Hi,
t6q4 wrote:Which do you prefer - TSS-based or software-based? I thought I would hold a poll to see which is the most popular choice to see what I should implement.
I used to use hardware task switching when I was first starting out, but I've used software task switching ever since.
Hardware task switching is a little more "bullet-proof", especially for things like the double fault exception handler (however, it's better not to have any double faults to start with). It is possible to have any number of tasks for hardware task switching (just modify GDT descriptors during the task switches).
[@pcmattman: Yes, I have done this and it does work]
Someone will probably mention that hardware task switching isn't portable (and won't even work in long mode). I wouldn't worry about this though - regardless of how you do task switches it won't be portable, as different CPUs have different registers that need to be saved/reloaded.

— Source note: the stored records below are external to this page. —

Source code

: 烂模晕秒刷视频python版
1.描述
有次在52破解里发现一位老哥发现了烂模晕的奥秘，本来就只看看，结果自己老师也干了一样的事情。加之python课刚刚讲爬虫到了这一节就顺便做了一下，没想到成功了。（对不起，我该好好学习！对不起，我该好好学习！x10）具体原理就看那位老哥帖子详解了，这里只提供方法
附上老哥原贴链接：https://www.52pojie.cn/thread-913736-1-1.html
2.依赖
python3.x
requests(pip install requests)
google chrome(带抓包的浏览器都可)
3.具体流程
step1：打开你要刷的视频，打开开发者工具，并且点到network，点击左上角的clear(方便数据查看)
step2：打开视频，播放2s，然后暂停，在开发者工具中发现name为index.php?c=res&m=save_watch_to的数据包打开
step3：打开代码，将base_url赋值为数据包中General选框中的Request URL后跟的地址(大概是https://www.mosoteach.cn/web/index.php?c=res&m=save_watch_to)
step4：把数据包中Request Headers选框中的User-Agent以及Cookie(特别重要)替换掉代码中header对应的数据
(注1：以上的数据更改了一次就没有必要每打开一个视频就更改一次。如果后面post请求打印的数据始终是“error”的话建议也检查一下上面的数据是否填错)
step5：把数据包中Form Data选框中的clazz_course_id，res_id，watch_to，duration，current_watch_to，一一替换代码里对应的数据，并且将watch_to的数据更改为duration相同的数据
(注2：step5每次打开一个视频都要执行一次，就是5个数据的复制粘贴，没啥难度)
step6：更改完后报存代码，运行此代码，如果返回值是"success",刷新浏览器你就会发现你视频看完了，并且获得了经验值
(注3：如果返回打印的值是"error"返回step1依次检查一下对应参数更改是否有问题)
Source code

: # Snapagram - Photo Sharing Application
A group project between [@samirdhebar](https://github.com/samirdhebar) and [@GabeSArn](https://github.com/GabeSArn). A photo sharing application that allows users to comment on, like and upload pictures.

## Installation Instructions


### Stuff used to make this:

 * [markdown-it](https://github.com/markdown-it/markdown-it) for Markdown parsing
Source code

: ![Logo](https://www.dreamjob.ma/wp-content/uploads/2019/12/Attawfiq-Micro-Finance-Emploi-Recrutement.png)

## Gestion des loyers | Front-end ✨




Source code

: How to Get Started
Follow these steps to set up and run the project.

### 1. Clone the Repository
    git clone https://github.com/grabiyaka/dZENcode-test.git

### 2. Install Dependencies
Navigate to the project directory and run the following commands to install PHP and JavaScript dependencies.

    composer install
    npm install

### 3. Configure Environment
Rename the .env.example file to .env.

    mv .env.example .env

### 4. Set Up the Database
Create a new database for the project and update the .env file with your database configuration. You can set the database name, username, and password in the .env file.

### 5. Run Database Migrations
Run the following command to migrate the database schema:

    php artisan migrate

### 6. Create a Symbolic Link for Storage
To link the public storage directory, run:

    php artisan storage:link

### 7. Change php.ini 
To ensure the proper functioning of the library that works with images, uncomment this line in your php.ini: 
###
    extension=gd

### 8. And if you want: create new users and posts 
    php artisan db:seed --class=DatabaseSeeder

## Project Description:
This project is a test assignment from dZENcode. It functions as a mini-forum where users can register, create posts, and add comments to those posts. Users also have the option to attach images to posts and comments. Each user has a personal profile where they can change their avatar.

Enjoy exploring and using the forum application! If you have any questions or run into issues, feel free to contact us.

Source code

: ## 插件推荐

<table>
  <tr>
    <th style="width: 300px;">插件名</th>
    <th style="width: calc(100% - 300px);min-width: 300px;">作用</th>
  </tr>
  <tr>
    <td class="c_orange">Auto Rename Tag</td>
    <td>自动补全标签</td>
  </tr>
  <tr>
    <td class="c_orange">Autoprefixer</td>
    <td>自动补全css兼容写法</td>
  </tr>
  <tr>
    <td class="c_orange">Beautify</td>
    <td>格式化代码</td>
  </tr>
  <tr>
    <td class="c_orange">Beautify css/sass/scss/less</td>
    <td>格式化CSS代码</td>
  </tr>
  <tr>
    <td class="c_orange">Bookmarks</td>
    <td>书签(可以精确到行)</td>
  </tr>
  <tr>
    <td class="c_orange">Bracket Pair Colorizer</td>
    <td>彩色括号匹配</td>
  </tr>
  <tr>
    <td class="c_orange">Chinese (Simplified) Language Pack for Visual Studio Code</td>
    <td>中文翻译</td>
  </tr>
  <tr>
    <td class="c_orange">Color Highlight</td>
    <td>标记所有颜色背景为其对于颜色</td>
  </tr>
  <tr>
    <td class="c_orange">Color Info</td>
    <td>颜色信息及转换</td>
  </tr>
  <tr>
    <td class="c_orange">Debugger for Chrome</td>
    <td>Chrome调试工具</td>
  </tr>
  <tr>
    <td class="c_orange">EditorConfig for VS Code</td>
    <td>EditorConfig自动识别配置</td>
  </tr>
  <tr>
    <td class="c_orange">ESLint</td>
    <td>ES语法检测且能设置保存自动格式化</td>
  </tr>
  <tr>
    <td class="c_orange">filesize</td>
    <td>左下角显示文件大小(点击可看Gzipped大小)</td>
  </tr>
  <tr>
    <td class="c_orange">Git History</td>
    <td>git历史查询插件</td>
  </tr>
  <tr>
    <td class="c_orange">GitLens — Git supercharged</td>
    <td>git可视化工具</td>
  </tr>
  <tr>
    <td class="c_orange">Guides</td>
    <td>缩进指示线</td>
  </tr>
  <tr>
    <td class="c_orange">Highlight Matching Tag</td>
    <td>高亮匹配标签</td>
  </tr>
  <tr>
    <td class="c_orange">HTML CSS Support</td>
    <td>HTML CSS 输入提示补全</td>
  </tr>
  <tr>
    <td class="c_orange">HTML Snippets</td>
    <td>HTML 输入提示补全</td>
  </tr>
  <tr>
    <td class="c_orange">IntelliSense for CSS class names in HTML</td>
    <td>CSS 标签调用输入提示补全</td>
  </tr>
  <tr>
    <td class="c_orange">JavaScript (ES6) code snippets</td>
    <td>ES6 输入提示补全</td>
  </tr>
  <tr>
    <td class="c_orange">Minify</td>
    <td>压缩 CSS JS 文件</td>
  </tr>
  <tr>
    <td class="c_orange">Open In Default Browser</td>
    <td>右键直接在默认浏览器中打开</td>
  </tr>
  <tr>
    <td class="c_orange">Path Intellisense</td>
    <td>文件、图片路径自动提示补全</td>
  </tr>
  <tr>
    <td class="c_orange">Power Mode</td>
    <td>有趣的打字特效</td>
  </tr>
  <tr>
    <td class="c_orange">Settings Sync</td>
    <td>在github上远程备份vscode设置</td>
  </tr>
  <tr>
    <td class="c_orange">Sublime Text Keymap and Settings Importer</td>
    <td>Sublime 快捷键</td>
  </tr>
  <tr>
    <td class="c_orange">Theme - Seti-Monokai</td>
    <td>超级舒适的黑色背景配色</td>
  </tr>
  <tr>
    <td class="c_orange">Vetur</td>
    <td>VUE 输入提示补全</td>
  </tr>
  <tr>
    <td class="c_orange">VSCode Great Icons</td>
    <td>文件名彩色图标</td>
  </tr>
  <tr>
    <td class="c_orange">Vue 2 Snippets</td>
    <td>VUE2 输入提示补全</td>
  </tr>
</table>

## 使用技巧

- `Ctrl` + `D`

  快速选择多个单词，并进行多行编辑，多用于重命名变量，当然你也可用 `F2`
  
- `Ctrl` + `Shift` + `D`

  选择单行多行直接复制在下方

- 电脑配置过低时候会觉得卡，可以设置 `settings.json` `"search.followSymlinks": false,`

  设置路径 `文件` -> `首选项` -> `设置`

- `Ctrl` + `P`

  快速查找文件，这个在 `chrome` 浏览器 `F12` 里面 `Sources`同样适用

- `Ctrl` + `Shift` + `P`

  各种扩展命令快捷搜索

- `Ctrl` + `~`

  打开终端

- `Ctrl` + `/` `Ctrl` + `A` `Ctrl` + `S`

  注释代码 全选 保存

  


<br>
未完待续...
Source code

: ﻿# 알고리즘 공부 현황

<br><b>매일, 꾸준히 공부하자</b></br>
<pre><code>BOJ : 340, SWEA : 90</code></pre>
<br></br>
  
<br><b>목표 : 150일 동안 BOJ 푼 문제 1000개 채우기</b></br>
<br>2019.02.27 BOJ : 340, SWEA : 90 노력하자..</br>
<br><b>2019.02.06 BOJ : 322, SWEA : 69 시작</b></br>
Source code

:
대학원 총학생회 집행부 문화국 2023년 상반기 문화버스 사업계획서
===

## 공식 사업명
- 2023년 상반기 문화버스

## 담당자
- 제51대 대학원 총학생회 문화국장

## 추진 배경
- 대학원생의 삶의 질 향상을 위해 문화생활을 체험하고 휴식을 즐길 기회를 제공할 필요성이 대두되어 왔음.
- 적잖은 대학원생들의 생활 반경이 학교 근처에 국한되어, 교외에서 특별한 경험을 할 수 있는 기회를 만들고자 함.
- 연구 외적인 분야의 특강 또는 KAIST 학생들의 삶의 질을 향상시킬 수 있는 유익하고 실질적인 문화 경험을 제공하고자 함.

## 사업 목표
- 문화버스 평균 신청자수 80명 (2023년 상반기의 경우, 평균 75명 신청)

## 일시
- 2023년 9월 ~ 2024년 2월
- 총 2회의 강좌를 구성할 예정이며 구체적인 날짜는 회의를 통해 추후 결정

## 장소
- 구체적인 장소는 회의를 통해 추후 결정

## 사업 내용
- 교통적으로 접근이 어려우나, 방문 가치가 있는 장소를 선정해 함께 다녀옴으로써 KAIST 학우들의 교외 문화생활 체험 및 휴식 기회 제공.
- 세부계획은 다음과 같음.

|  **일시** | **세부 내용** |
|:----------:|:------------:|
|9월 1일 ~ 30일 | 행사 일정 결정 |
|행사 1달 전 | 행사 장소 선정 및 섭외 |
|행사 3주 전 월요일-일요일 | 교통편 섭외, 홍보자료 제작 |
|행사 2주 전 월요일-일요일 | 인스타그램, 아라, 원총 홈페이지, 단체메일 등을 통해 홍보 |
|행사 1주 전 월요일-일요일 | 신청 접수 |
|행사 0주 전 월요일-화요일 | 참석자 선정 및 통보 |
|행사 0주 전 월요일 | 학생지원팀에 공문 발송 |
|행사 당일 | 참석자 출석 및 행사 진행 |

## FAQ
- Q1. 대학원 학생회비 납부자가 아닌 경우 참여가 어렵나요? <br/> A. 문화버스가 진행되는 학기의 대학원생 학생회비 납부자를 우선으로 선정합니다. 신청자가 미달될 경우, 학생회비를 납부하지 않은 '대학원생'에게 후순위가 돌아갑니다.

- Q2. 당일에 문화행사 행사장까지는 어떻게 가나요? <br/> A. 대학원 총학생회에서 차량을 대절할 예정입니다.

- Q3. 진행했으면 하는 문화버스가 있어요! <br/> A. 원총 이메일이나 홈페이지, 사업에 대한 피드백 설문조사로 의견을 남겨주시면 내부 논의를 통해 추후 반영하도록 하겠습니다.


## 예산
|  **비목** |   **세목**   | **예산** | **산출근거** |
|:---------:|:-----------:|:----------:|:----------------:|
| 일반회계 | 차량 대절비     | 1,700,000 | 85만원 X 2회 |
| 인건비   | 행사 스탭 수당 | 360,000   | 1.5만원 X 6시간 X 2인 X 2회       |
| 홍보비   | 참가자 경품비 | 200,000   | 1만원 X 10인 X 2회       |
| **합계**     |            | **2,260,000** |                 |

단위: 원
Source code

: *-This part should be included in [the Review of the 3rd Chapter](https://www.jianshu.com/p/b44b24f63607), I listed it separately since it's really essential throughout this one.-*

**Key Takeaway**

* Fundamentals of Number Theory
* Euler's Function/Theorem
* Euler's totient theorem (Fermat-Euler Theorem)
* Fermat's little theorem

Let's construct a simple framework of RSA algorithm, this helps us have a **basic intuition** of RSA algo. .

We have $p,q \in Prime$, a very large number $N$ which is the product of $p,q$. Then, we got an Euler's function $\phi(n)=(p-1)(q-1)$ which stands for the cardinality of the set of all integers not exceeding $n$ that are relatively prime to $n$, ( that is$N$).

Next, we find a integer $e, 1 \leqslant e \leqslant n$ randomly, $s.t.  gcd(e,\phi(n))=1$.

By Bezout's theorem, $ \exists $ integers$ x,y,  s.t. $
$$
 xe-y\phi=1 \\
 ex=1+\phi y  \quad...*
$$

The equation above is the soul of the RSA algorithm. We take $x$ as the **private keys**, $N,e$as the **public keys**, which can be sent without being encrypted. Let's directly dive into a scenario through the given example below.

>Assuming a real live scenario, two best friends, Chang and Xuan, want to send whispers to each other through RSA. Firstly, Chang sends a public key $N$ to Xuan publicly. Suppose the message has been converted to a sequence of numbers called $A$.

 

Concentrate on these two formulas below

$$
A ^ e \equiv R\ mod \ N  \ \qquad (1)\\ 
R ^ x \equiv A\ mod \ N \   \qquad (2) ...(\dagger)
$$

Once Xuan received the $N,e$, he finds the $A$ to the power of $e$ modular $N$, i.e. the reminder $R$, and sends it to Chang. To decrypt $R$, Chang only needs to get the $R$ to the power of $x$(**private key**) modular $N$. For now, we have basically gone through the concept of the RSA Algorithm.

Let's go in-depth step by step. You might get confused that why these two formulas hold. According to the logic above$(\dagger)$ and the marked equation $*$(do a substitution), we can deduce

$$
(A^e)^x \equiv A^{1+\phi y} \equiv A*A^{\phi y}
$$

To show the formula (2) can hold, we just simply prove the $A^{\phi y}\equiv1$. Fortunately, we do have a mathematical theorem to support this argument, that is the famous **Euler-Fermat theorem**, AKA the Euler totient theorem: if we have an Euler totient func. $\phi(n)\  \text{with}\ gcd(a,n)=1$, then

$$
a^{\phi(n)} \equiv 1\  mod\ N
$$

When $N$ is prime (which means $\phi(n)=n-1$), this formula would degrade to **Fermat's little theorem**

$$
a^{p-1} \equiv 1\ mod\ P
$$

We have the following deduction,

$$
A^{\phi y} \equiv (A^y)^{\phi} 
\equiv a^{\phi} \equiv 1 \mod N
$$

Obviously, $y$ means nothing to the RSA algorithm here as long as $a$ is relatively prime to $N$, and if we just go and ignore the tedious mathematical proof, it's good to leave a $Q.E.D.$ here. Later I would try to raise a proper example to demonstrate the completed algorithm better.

The main problem with hardware task switching is that it's slow. For me, task switches are done by kernel code and the kernel's segment registers are constants, which means the task switch itself never needs to save and reload any segment registers (and the CPU never needs to do the privilege checks and GDT lookups caused by segment register reloads). There's also additional stuff I do during task switches (like accounting for time used by the task) which means that most of the general registers need to be saved and reloaded on the stack anyway, and there's no need to save and load them again. This means that for me, almost everything that hardware task switching would do is unnecessary and can be skipped.
The only things that hardware task switching does that is actually useful (for me) is switching ESP and setting the TS flag, but hardware task switching costs 300 or more cycles and I can do these things myself much much faster.
Of course there's more involved in a task switch than that: working out the time used by the previous task, setting up the CPU's debugging and performance monitoring (for "per task" debugging and performance monitoring), programming the scheduler's "one shot" timer, etc but hardware task switching doesn't do any of this anyway.
If (for a specific CPU under specific circumstances) there's 100 cycles of "needed anyway" code, hardware task switching costs 400 cycles and software task switching costs 50 cycles; then it ends up being 500 cycles vs. 150 cycles.
Someone might try to point out that the performance difference is negligable - an example of this is our own OSdev wiki (see the "Performance Considerations" part of
the wiki's context switching page). This is
horrendously wrong...
Basically it assumes that a task runs for all the time it's given (e.g. 10 ms) before being interrupted by the timer IRQ (pipeline flush and switching from CPL=3 to CPL=0), and the kernel spends ages deciding which task to run next before doing the task switch and returning to the new task (switching from CPL=0 to CPL=3). These assumptions are all wrong, because often tasks don't consume all the time they're given (often they block waiting for I/O or are preempted by a higher priority task instead), the kernel may not need to spend time deciding which task to run next (e.g. if you're preempted by a higher priority task then switch immediately to that higher priority task instead of deciding anything), and the CPU is often already running at CPL=0 when a task switch is needed (no need to include the cost of doing "CPL=3 -> CPL=0 -> CPL=3" switches and the pipeline flush). Note: the CPU will already be running at CPL=0 if the task switch was caused by a kernel function (e.g. "sleep()" or "select()") or if the task switch is the result of an IRQ (e.g. a hard disk IRQ that unblocks a task that was waiting for data from the hard drive).
The type of OS you're doing also makes a difference. Consider a micro-kernel that uses message passing, where a lot of task switches are caused by sending a message to a higher priority task or tasks that need to block until they receive a message.
For example, the CPU might be running a low priority task when the user presses a key, the kernel's IRQ handler sends a message to the "keyboard driver" task causing an immediate task switch. The "keyboard driver" task sends a message to the "GUI task" and blocks, causing a task switch to the "GUI task". The GUI takes a look and sends a message to the active application and blocks, causing a task switch to the active application. The active application does a little processing and sends an "update my video" message to the GUI and blocks. The GUI sends a message to the video driver and blocks, the video driver updates the video and blocks, and the scheduler switches back to the low priority task that was running before the user pressed the key. In this case the overhead of the task switches can make a huge difference to performance - for e.g. the entire sequence might take 10000 cycles with software task switching, or 12100 cycles with hardware task switching (21% slower).
Note: I made all the numbers above up - in practice the effect on overall performance depends on far too many things (OS design, scheduler design, the exact CPU, the sequence of events, etc); but even "negligably faster" is better than "negligably slower" in all possible cases.
Cheers,
Brendan